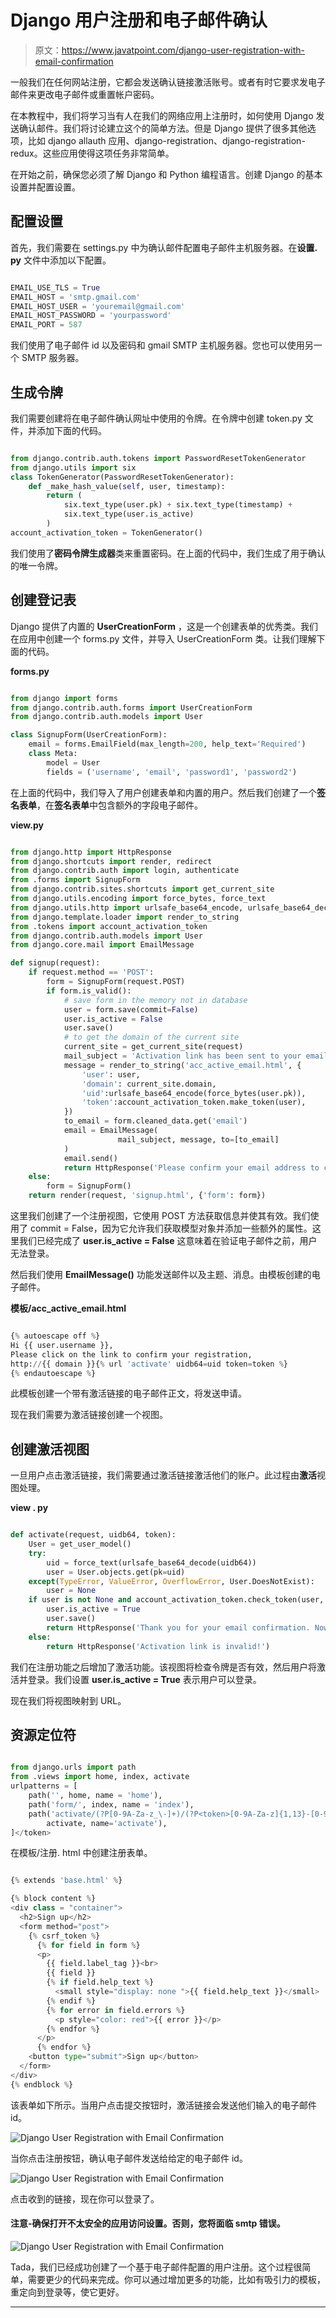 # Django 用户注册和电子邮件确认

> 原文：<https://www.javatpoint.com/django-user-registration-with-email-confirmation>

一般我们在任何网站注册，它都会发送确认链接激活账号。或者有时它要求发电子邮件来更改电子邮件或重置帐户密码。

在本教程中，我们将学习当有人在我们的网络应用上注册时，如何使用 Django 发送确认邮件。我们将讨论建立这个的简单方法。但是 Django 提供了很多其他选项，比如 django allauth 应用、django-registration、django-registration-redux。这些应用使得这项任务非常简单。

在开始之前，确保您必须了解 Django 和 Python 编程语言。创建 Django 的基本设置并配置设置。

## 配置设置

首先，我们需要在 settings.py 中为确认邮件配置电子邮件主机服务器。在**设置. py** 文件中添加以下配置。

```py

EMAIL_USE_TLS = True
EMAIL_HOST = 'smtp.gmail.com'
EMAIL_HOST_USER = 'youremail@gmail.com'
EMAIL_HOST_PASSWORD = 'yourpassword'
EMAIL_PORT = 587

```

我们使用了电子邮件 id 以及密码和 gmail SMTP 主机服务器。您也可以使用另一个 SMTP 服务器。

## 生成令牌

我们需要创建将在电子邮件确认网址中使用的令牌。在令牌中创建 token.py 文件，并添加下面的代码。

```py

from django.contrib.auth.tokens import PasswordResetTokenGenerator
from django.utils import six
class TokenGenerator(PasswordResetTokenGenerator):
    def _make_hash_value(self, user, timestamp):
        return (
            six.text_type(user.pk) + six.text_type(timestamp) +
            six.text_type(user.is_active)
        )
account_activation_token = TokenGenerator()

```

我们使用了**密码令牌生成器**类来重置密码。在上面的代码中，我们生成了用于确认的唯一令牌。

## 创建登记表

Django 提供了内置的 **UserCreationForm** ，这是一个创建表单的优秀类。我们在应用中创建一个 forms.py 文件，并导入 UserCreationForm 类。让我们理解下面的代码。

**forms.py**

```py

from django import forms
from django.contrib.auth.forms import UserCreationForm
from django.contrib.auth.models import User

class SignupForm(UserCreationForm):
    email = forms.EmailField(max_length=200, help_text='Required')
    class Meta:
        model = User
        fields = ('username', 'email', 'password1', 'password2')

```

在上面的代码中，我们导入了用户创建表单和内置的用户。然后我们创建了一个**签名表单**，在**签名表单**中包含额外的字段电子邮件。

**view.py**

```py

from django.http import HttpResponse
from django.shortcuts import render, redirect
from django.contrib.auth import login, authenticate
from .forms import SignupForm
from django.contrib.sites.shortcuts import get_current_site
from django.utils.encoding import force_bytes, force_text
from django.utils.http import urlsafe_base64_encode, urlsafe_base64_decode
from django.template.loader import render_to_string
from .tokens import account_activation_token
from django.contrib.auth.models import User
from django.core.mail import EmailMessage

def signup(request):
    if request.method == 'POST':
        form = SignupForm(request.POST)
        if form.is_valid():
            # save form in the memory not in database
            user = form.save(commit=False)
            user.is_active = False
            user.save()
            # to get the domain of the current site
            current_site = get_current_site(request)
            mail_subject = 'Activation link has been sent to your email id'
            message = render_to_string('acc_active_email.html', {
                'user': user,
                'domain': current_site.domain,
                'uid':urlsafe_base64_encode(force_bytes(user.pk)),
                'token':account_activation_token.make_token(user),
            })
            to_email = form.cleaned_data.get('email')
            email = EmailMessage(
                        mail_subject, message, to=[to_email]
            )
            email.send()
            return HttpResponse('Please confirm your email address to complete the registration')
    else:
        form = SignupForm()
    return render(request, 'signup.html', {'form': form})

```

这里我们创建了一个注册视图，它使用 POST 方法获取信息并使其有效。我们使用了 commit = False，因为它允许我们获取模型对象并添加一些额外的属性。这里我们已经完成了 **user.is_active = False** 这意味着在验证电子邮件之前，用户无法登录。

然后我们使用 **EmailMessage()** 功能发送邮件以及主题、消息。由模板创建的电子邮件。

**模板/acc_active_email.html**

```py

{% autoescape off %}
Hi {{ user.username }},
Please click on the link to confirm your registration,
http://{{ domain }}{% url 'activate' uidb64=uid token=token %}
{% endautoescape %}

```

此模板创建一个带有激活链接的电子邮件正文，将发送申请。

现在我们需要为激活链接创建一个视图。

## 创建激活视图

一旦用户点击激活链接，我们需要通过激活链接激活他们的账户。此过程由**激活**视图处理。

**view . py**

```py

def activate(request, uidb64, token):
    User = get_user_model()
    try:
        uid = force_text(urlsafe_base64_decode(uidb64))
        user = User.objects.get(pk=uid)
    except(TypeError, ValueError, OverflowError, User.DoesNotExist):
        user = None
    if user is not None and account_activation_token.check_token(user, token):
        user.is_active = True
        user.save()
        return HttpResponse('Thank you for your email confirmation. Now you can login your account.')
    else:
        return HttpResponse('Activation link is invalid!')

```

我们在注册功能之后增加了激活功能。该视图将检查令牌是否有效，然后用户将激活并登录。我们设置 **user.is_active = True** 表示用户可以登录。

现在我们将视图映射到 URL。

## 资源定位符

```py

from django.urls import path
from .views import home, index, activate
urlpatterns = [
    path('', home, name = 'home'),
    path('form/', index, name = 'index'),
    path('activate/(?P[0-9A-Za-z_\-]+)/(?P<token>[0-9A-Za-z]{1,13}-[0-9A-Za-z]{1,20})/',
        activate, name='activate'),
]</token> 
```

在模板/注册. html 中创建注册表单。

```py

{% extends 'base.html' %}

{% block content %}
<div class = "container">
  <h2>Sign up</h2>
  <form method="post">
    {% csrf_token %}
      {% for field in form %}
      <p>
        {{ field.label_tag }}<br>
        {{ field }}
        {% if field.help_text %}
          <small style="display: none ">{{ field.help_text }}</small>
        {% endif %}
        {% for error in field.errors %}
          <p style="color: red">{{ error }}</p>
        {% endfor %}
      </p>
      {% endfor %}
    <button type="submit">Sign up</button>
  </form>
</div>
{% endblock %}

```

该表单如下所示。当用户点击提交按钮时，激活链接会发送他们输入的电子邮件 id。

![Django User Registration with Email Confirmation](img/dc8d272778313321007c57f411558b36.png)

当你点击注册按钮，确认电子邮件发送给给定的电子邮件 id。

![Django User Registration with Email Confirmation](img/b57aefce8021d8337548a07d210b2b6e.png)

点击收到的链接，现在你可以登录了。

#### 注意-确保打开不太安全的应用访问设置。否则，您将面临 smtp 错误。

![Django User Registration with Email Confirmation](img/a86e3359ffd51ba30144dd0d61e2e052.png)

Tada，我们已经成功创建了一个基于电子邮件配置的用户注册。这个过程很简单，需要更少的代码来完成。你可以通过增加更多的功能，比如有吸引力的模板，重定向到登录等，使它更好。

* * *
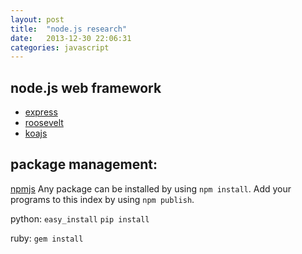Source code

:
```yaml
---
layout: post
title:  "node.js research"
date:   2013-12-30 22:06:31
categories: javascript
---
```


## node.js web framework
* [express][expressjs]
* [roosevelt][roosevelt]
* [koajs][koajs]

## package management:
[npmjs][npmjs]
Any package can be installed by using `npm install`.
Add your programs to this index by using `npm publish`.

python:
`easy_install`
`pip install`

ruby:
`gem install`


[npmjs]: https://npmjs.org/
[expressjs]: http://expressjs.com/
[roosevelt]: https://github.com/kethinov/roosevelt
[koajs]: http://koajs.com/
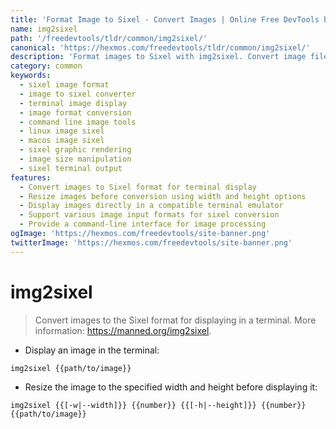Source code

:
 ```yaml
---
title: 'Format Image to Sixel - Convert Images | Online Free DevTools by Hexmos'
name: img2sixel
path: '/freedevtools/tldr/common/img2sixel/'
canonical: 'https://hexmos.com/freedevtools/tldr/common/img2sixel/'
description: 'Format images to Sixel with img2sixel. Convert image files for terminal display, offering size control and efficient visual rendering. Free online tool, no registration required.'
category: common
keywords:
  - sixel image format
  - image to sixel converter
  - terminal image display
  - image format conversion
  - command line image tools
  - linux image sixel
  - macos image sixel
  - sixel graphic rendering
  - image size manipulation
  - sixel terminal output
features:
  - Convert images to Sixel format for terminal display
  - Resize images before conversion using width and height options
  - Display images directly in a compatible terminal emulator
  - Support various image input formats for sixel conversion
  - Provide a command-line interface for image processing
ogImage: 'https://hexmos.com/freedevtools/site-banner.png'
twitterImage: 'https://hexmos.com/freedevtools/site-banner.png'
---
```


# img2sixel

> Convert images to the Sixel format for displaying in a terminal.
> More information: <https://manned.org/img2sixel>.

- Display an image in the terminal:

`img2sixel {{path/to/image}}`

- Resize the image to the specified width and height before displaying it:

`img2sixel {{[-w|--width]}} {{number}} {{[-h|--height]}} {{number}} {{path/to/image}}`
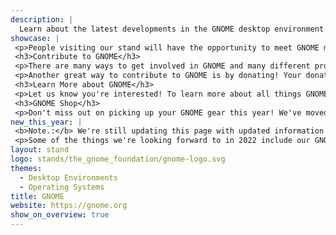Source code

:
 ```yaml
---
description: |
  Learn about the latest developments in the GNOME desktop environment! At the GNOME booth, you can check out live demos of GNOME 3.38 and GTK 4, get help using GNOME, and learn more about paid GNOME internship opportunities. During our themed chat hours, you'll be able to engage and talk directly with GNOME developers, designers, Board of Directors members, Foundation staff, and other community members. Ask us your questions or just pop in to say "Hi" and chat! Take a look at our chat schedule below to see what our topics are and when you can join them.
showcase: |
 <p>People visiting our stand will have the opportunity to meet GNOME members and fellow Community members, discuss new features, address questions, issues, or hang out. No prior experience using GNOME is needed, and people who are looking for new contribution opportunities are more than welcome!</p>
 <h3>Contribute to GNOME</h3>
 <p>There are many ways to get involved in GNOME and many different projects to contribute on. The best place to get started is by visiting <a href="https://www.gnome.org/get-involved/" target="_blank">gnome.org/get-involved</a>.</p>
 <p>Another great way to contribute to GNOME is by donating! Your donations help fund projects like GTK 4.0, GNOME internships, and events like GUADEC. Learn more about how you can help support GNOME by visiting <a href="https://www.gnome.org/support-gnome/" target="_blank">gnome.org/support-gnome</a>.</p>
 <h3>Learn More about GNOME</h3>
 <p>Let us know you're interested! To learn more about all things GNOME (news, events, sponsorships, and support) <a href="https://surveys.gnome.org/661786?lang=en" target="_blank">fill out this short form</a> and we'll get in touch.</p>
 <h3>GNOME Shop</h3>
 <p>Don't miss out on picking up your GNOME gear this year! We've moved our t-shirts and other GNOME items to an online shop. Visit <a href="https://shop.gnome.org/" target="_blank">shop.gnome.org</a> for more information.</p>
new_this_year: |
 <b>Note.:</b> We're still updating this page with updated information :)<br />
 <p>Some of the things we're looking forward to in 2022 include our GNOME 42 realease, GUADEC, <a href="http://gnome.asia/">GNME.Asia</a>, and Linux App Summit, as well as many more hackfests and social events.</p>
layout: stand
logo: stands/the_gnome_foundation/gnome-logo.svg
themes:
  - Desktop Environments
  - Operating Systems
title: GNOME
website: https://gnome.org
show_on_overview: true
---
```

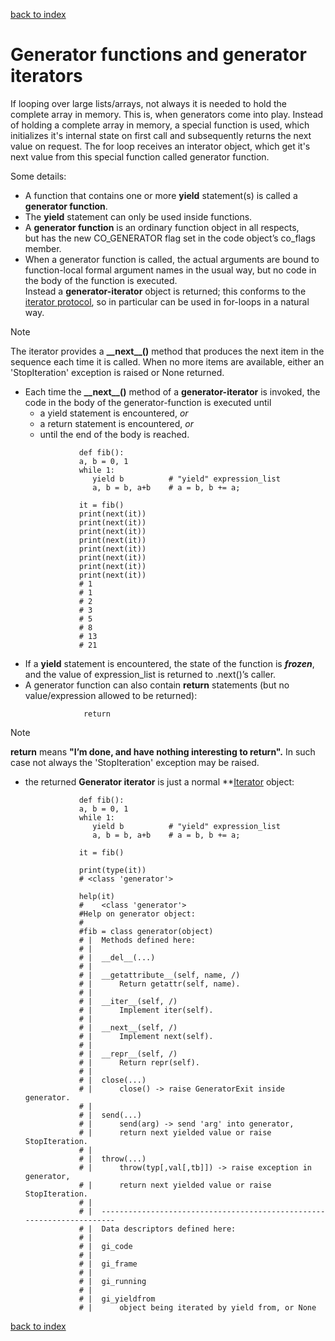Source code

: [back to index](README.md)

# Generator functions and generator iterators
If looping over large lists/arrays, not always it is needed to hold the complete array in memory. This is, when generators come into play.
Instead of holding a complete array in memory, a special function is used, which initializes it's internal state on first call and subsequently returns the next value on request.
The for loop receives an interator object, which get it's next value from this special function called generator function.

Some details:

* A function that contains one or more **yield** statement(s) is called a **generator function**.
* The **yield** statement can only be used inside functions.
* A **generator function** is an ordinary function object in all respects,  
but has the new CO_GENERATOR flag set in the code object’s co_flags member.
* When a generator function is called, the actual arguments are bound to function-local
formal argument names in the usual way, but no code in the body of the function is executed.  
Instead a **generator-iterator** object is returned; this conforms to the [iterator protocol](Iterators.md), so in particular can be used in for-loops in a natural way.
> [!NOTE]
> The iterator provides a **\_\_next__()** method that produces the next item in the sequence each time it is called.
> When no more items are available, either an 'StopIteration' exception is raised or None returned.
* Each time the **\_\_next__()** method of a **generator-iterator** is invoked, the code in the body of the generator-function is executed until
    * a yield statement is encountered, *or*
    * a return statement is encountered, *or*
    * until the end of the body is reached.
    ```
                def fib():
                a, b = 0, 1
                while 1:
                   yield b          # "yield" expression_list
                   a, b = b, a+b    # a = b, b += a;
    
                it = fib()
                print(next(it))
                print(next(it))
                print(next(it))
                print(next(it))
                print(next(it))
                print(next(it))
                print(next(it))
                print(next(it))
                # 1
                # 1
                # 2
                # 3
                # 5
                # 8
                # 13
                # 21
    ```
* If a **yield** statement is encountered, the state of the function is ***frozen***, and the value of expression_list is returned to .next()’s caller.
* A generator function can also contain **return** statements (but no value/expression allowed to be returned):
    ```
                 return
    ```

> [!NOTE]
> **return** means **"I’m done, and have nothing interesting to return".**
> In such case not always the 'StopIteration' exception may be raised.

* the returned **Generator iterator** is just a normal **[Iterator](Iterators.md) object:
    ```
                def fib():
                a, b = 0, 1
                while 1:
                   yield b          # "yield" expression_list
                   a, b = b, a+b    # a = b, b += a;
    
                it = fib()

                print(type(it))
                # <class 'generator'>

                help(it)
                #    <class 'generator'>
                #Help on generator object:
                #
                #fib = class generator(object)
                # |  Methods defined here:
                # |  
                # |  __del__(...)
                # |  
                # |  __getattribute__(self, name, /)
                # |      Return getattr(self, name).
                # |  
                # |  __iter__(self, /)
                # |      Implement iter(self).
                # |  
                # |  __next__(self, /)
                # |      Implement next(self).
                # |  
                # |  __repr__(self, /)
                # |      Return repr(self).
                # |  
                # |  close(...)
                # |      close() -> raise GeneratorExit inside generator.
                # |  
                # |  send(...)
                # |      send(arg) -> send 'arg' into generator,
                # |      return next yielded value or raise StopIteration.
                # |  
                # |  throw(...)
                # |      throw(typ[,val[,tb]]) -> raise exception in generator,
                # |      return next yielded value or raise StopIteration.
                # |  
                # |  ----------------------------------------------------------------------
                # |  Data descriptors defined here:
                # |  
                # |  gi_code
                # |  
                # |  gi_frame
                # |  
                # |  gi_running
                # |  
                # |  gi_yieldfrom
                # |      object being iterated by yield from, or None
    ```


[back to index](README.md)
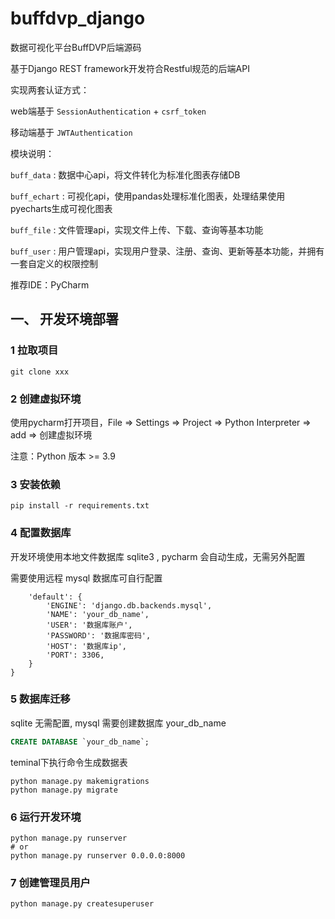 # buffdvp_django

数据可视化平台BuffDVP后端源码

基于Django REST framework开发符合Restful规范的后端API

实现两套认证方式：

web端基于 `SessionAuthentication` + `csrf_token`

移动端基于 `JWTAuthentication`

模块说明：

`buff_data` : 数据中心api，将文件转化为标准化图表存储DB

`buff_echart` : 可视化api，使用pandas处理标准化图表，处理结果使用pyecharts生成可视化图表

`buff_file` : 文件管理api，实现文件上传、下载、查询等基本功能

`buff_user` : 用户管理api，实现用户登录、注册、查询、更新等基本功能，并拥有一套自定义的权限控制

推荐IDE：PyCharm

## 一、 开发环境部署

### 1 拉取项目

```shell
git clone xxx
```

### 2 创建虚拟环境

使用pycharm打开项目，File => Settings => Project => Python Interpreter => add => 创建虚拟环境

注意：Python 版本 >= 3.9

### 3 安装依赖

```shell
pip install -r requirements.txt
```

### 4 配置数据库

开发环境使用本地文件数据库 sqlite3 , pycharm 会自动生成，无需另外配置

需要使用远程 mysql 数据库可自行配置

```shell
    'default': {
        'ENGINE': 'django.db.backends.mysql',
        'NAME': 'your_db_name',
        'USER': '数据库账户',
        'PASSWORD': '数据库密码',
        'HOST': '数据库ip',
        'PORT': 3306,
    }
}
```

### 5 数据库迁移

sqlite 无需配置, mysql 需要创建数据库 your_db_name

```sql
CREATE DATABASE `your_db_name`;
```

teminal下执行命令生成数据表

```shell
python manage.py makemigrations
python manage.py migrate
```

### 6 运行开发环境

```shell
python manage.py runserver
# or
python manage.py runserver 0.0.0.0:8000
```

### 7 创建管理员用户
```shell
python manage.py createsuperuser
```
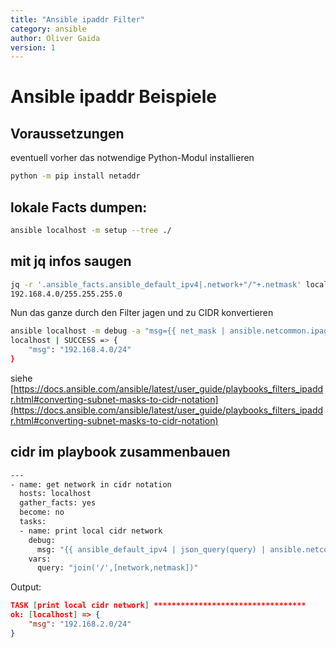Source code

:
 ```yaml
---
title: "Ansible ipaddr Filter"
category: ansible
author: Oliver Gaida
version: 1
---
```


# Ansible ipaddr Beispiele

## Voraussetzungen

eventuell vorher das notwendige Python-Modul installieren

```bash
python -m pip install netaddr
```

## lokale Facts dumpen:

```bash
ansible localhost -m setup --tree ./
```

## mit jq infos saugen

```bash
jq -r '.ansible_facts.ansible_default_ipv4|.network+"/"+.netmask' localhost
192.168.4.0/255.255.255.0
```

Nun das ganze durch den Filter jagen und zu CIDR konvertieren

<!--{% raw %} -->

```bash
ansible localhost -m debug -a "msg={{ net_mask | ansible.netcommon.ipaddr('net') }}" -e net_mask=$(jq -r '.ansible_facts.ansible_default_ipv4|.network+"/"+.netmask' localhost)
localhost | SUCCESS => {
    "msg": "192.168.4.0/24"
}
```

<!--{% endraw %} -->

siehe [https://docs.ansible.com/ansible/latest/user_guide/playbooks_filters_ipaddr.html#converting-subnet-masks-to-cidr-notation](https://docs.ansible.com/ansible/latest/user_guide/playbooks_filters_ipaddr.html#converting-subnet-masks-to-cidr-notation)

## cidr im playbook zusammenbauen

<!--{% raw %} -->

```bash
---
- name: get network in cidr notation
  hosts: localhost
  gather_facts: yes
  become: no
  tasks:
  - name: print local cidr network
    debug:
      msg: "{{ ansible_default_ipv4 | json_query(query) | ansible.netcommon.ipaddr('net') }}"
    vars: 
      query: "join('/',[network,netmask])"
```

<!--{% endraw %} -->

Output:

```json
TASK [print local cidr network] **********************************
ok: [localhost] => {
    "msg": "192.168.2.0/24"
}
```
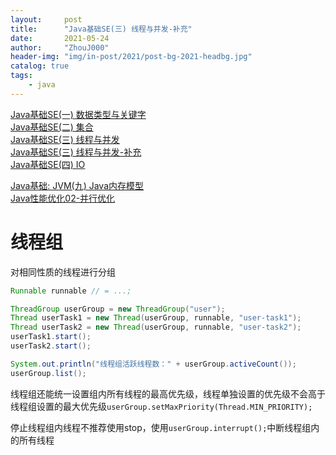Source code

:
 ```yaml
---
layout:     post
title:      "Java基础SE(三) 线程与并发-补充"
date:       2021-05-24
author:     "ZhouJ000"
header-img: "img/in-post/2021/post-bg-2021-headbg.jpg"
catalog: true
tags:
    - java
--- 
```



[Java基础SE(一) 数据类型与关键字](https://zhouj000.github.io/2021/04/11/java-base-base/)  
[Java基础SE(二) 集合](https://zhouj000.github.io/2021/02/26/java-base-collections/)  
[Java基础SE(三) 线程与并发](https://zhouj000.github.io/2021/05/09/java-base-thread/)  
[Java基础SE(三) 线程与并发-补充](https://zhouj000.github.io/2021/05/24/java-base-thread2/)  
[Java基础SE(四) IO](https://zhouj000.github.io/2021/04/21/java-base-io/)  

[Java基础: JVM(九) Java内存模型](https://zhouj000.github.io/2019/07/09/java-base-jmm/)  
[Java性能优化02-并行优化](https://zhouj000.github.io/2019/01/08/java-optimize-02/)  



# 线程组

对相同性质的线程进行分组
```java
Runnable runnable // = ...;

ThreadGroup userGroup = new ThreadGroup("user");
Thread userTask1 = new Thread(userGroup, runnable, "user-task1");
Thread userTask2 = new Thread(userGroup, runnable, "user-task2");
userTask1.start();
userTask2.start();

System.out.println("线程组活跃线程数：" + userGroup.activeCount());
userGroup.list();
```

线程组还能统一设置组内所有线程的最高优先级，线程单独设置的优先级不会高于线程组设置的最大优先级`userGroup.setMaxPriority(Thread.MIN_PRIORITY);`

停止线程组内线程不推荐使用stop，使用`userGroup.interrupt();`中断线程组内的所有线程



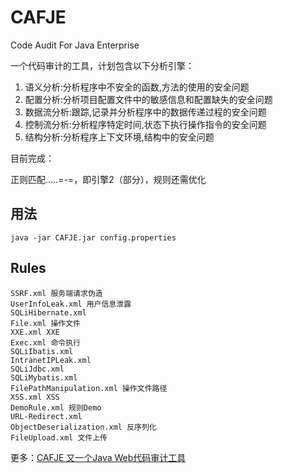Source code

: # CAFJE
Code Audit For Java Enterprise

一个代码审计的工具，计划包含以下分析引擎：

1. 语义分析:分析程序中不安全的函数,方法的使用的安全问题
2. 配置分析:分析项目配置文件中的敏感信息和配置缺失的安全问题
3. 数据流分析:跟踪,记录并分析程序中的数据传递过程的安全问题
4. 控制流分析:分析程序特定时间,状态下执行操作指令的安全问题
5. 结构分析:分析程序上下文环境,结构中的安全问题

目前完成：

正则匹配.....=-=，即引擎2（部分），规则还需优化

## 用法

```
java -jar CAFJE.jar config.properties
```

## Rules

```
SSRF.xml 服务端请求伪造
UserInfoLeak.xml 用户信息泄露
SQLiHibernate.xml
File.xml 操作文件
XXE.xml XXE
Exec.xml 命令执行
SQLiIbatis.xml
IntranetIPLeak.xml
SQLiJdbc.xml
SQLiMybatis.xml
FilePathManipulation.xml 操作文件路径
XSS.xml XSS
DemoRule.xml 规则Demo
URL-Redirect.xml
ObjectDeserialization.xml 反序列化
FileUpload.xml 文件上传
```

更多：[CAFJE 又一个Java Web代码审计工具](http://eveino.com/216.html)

> _Your task_:
Using the entries above, work out the number of lines containing the string "domain", and supply only that number.

> _Result_:
3